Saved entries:
>>

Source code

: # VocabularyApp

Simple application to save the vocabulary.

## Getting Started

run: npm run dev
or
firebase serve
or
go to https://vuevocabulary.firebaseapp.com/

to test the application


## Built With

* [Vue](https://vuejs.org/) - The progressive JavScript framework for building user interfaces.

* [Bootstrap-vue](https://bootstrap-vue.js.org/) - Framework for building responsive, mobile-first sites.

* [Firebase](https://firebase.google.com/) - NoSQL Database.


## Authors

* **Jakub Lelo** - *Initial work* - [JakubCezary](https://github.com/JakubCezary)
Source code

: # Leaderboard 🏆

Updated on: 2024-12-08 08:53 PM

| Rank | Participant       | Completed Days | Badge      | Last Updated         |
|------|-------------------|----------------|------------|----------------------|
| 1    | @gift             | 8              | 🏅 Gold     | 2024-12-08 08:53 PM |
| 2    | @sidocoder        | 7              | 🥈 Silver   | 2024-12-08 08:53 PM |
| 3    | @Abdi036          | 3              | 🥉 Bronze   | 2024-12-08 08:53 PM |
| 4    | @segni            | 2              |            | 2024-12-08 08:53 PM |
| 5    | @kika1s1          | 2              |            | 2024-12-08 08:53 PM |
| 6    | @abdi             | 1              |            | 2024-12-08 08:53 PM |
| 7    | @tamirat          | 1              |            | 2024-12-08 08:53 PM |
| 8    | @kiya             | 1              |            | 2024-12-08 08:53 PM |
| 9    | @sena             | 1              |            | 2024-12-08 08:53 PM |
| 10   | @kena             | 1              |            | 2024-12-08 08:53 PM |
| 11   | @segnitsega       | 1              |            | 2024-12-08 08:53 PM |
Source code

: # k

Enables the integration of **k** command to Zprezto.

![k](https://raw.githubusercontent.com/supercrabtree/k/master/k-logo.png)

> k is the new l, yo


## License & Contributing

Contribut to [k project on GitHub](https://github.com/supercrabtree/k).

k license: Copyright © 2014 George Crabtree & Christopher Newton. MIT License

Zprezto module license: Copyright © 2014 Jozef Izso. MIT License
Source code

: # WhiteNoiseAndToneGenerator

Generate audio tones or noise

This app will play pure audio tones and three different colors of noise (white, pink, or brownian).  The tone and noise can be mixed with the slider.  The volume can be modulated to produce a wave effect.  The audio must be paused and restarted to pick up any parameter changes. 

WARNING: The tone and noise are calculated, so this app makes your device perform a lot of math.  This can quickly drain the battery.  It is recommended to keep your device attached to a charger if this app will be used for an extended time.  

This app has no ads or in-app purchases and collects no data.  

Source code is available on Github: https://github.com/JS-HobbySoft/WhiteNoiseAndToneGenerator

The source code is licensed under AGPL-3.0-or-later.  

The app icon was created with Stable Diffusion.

<<

# EXERCISE OBJECTIVE
From the entries, copy every line in which the word "application" occurs.

# ANSWER TO THIS PROBLEM
Simple application to save the vocabulary.
to test the application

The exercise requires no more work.